Distribution en Afrique noire : pourquoi il faut se battre

Superproductions américaines, kung fu, mélos hollywoodiens occupent le haut de l’affiche, partout en Afrique. Ou presque…

Dans le monde, il est peu de festivals aussi populaires que le Fespaco. Cette manifestation entièrement dévolue aux cinématographies africaines a sans doute beaucoup contribué au rapport étroit, fidèle et curieux, que les Burkinabè entretiennent avec le cinéma. Voici deux ans, Moi et mon Blanc, de Pierre Yameogo, a déclenché une quasi-émeute. La même année, on put voir le président du jury, en l’occurrence Idrissa Ouedraogo, frayer à grand peine son chemin  vers un hypothétique siège lors de la projection de Nha Fala, du Bissau-Guinéen Flora Gomes. Au Burkina Faso, le cinéma africain fait recette. Il attire le public, remplit les caisses, nourrit débats et imaginaires.

Ce petit Etat de l’Ouest africain qui ne dispose d’aucune ressource naturelle fait preuve depuis quarante ans d’un intérêt sans faille pour le cinéma : création du Fespaco en 1970, de la Sonacib (1), d’une véritable billetterie nationale dont les recettes sont en partie redistribuées vers la production des films nationaux. L’exception sur un continent où le désintérêt des pouvoirs publics est une constante. Depuis la dissolution, en 1984, du Consortium africain de distribution des films (CIDC), une poignée de compagnies occidentales détiennent de facto le pouvoir sur la distribution en Afrique francophone (2). Au Nigeria, où le cinéma « celluloïd » a disparu, c’est le réseau des commerçants ibos qui se charge de distribuer sur le pays et vers la diaspora les produits de la très prolifique industrie vidéo du pays.

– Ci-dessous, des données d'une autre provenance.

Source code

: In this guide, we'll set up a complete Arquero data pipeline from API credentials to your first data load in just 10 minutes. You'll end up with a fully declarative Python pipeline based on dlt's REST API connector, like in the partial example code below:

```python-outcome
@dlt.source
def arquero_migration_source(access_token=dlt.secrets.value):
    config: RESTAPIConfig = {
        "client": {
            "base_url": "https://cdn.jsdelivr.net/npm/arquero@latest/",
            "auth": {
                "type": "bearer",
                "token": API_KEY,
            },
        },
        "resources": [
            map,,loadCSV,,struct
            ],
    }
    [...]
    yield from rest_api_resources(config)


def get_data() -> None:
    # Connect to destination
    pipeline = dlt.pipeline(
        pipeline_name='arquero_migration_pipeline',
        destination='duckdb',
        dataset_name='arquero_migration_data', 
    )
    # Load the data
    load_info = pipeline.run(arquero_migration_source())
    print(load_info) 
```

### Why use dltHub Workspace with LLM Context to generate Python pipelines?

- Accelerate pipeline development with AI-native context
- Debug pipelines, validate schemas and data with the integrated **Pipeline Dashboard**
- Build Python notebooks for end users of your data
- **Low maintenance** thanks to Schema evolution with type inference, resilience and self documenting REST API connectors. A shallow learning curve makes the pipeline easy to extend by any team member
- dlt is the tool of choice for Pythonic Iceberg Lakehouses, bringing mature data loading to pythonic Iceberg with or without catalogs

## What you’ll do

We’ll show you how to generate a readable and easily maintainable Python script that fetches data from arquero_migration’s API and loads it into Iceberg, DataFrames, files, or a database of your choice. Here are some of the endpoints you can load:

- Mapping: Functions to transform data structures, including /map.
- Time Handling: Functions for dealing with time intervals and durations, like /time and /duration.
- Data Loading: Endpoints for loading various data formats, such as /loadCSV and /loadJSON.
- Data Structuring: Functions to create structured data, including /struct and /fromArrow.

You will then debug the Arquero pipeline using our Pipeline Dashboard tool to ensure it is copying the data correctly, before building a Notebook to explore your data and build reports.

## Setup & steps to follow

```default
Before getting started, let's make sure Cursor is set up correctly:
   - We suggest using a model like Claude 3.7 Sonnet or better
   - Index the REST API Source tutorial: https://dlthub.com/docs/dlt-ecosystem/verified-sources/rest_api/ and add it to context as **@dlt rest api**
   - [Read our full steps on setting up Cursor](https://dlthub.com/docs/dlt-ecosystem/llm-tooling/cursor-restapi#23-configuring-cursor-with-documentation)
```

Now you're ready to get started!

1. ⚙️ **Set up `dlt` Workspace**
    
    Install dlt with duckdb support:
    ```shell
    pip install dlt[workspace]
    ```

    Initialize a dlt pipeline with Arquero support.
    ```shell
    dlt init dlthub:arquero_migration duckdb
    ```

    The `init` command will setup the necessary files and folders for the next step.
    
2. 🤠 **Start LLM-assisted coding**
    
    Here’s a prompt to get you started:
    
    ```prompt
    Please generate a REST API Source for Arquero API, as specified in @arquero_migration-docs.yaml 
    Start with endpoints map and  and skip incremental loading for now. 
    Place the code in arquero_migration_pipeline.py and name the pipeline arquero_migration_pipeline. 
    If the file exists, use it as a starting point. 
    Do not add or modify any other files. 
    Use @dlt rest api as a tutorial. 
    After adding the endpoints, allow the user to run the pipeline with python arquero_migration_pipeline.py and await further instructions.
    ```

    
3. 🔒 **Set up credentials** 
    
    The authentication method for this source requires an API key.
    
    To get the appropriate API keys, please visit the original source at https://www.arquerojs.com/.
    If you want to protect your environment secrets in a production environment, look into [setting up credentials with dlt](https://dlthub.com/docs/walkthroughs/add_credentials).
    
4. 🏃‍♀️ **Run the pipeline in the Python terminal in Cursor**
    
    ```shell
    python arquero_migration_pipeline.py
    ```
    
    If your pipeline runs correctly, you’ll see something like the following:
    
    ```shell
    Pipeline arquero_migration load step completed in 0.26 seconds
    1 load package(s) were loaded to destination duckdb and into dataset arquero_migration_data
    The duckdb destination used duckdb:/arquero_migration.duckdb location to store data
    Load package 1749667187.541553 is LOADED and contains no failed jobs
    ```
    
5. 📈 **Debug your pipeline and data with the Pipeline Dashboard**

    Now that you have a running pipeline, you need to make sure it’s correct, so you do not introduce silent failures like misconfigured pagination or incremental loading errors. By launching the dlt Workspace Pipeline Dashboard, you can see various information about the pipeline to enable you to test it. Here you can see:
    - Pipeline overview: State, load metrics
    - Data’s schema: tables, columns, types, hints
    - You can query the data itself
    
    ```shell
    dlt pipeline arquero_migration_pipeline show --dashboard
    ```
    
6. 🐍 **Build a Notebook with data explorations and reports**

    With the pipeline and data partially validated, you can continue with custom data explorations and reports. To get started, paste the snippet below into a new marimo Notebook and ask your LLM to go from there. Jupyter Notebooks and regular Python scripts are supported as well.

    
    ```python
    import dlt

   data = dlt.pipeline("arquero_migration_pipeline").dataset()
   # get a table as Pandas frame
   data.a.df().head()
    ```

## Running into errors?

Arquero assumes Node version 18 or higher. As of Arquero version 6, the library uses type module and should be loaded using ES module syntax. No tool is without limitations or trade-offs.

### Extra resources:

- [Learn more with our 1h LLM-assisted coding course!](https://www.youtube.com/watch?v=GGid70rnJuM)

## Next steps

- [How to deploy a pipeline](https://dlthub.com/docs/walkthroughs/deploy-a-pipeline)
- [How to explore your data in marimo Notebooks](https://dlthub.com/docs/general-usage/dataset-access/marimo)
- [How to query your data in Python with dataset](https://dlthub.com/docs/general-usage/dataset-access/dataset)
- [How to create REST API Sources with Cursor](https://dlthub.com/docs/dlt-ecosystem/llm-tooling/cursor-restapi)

Les Africains aiment-ils le cinéma africain ? Longtemps, la discussion, en matière de distribution, s’est cantonnée à cette unique question. A sa manière, le Camerounais Jean-Pierre Bekolo y apportait sa réponse, ironique et sourdement désespérée, dans Quartier Mozart. On pouvait y voir trois lascars (respectivement nommés Bruce Lee, Schwarzenegger et Nikita !) dégoiser devant une salle bien décatie : « Avec ces films, tu vas pisser, bouffer et quand tu reviens, ils en sont toujours au même point ! » Certes, mais c’est se tromper sur les termes du débat.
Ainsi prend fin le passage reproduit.